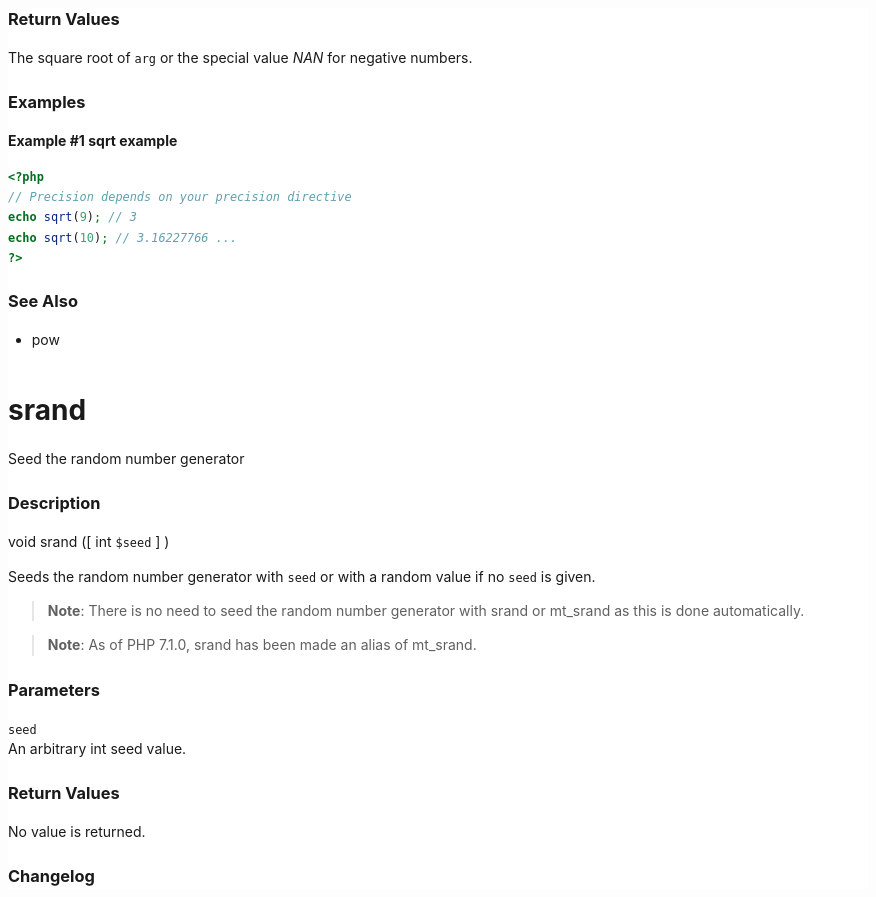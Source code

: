 ### Return Values

The square root of `arg` or the special value *NAN* for negative
numbers.

### Examples

**Example \#1 <span class="function">sqrt</span> example**

``` php
<?php
// Precision depends on your precision directive
echo sqrt(9); // 3
echo sqrt(10); // 3.16227766 ...
?>
```

### See Also

-   <span class="function">pow</span>

srand
=====

Seed the random number generator

### Description

<span class="type">void</span> <span class="methodname">srand</span> (\[
<span class="methodparam"><span class="type">int</span> `$seed`</span>
\] )

Seeds the random number generator with `seed` or with a random value if
no `seed` is given.

> **Note**: <span class="simpara">There is no need to seed the random
> number generator with <span class="function">srand</span> or <span
> class="function">mt\_srand</span> as this is done automatically.
> </span>

> **Note**: <span class="simpara">As of PHP 7.1.0, <span
> class="function">srand</span> has been made an alias of <span
> class="function">mt\_srand</span>.</span>

### Parameters

`seed`  
An arbitrary <span class="type">int</span> seed value.

### Return Values

No value is returned.

### Changelog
****************
_ASSIGNMENT_: Scan the material and collect every line that contains "type".

_RESPONSE_:
<span class="type">void</span> <span class="methodname">srand</span> (\[
<span class="methodparam"><span class="type">int</span> `$seed`</span>
An arbitrary <span class="type">int</span> seed value.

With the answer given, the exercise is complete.